Now, starting today, the readings of the Lectionary are about Jesus Christ, the Son of God, the healer and life-giver, the one who gives life through his confrontation with death. The emphasis is on the work of God, who guides his people, who is rich in mercy, and who sent his son into the world, not to condemn it, but that it might be saved though him. The focus is on our salvation and our redemption.
God loves each one of us as if you, and you, and I were the only persons in the universe.
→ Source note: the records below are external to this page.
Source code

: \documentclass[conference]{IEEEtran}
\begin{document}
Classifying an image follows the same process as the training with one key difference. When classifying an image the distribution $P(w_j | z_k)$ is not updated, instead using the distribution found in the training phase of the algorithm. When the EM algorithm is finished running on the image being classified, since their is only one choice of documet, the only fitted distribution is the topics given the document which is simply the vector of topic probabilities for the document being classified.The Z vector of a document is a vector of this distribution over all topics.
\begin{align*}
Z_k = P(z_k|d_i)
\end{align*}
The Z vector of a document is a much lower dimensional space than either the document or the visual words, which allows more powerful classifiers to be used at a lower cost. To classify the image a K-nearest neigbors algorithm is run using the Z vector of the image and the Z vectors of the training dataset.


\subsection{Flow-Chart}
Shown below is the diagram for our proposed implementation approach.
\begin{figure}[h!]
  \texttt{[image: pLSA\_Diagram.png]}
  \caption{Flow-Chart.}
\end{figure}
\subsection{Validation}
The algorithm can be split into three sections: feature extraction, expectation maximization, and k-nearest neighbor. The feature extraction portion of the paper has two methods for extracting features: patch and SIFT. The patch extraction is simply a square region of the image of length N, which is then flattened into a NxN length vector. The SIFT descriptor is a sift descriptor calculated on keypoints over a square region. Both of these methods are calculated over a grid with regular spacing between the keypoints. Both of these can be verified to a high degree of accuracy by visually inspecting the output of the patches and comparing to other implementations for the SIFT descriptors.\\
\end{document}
In Jesus Christ, this love has reached into the deepest depths of earthly sickness and desolation.
My brothers and sisters, we, too, like Nicodemus, whom we meet in today’s gospel, are called upon to actively convert to Jesus, to gradually conform the ways of our lives to his. And, even more fundamentally, we are called upon to look to Jesus, and to receive from him God’s mercy, and life, life to the full.
An expression of our active conversion, of our coming toward the light this Lent could be, if we haven’t made it yet, a good confession. The examination of our conscience helps us to become aware of those areas in our lives that need improvement and a new beginning. The celebration of the sacrament itself assures us of God’s forgiveness and of God’s continued and never ending love for us.
And we can ask ourselves: What would be a way for us to show something of God’s love and mercy, that we have received to others? Is it time for us to reach out to a person with whom we are not reconciled? Is there something special we can do, inspired by Fr. Flanagan’s ideals, for our children or grandchildren in order to show them our love and care?
A spiritual exercise that leads us well into Lent’s second part could be to sit in front of a crucifix today or this week in our room, in our house, or in church and to look at it with great trust and with hope. What the apostle Paul says is true: Because of his great love for us [God] brought us to life with Christ when we were dead in sin. By his grace we have been saved.